2.6.4

International efforts

Climate change, population growth, and water competition are causing ever increasing problems across the globe in terms of flood risk management and water security. From an international perspective, the Netherlands is regarded as a pioneer in the field of water management, which carries a significant responsibility for helping to resolve these issues. The Delta Programme Commissioner, the Special Envoy for International Water Affairs for the Kingdom of the Netherlands, and the Special Envoy for International Climate Affairs are collaborating closely in this respect. The Delta Programme supports other (delta) countries (among which Vietnam, Bangladesh, Myanmar, and the United States) with the expertise amassed in the Netherlands, markets this expertise, and gains new expertise abroad. For example, the Netherlands has contributed to the compilation of the Bangladesh Delta Plan 2100. This national plan comprises regional adaptive strategies, an investment agenda, and proposals for an institutional framework. The Dutch Delta Programme has served as a source of inspiration for this plan. The Bangladesh Delta Plan 2100 is expected to be adopted in 2017. The Dutch government will continue to support the further elaboration and implementation phases.
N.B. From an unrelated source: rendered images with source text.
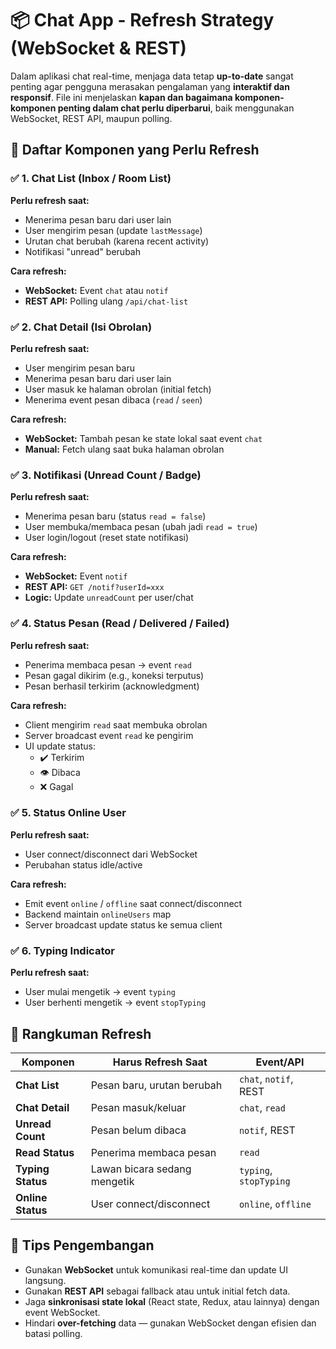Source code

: 
# 📦 Chat App - Refresh Strategy (WebSocket & REST)

Dalam aplikasi chat real-time, menjaga data tetap **up-to-date** sangat penting agar pengguna merasakan pengalaman yang **interaktif dan responsif**. File ini menjelaskan **kapan dan bagaimana komponen-komponen penting dalam chat perlu diperbarui**, baik menggunakan WebSocket, REST API, maupun polling.

## 🔄 Daftar Komponen yang Perlu Refresh

### ✅ 1. Chat List (Inbox / Room List)
**Perlu refresh saat:**
- Menerima pesan baru dari user lain
- User mengirim pesan (update `lastMessage`)
- Urutan chat berubah (karena recent activity)
- Notifikasi "unread" berubah

**Cara refresh:**
- **WebSocket:** Event `chat` atau `notif`
- **REST API:** Polling ulang `/api/chat-list`

### ✅ 2. Chat Detail (Isi Obrolan)
**Perlu refresh saat:**
- User mengirim pesan baru
- Menerima pesan baru dari user lain
- User masuk ke halaman obrolan (initial fetch)
- Menerima event pesan dibaca (`read` / `seen`)

**Cara refresh:**
- **WebSocket:** Tambah pesan ke state lokal saat event `chat`
- **Manual:** Fetch ulang saat buka halaman obrolan

### ✅ 3. Notifikasi (Unread Count / Badge)
**Perlu refresh saat:**
- Menerima pesan baru (status `read = false`)
- User membuka/membaca pesan (ubah jadi `read = true`)
- User login/logout (reset state notifikasi)

**Cara refresh:**
- **WebSocket:** Event `notif`
- **REST API:** `GET /notif?userId=xxx`
- **Logic:** Update `unreadCount` per user/chat

### ✅ 4. Status Pesan (Read / Delivered / Failed)
**Perlu refresh saat:**
- Penerima membaca pesan → event `read`
- Pesan gagal dikirim (e.g., koneksi terputus)
- Pesan berhasil terkirim (acknowledgment)

**Cara refresh:**
- Client mengirim `read` saat membuka obrolan
- Server broadcast event `read` ke pengirim
- UI update status:  
  - ✔️ Terkirim  
  - 👁️ Dibaca  
  - ❌ Gagal  

### ✅ 5. Status Online User
**Perlu refresh saat:**
- User connect/disconnect dari WebSocket
- Perubahan status idle/active

**Cara refresh:**
- Emit event `online` / `offline` saat connect/disconnect
- Backend maintain `onlineUsers` map
- Server broadcast update status ke semua client

### ✅ 6. Typing Indicator
**Perlu refresh saat:**
- User mulai mengetik → event `typing`
- User berhenti mengetik → event `stopTyping`

## 🧠 Rangkuman Refresh

| Komponen         | Harus Refresh Saat                     | Event/API               |
|------------------|-----------------------------------------|--------------------------|
| **Chat List**    | Pesan baru, urutan berubah             | `chat`, `notif`, REST    |
| **Chat Detail**  | Pesan masuk/keluar                     | `chat`, `read`           |
| **Unread Count** | Pesan belum dibaca                     | `notif`, REST            |
| **Read Status**  | Penerima membaca pesan                 | `read`                   |
| **Typing Status**| Lawan bicara sedang mengetik           | `typing`, `stopTyping`   |
| **Online Status**| User connect/disconnect                | `online`, `offline`      |

## 📡 Tips Pengembangan

- Gunakan **WebSocket** untuk komunikasi real-time dan update UI langsung.
- Gunakan **REST API** sebagai fallback atau untuk initial fetch data.
- Jaga **sinkronisasi state lokal** (React state, Redux, atau lainnya) dengan event WebSocket.
- Hindari **over-fetching** data — gunakan WebSocket dengan efisien dan batasi polling.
International Water Ambition

The international water and climate adaptation policies pursued by the Netherlands are set out in the International Water Ambition (2016-2021). In his capacity of theme ambassador, Special Envoy for International Water Affairs for the Kingdom of the NetherlandsHenk Ovink reinforces the Dutch international water ambition, and markets the Dutch expertise and know-how, including the experience gained within the Delta Programme. The Delta Programme contributes in particular the preventative approach, multi-layer flood risk management, climate-resilient cities, and Building with Nature as building blocks for foreign climate adaptation strategies, and collaborates closely with other delta countries. Attention is also paid to international coordination in smaller transnational waters, especially during crisis situations.

Delta Coalition

Since its launch in May 2016, twelve nations have joined the Delta Coalition: Bangladesh, Colombia, Egypt, France, Myanmar, Indonesia, Japan, Mozambique, the Philippines, South Korea, Vietnam, and the Netherlands. Within the Delta Coalition, the countries work together to improve the resilience of deltas and prevent global water issues, by agenda setting, knowledge sharing, and the promotion of practical applications. The Netherlands is one of the co-founders of this platform and would like to exchange its expertise and know-how, including the knowledge from the Delta Programme. 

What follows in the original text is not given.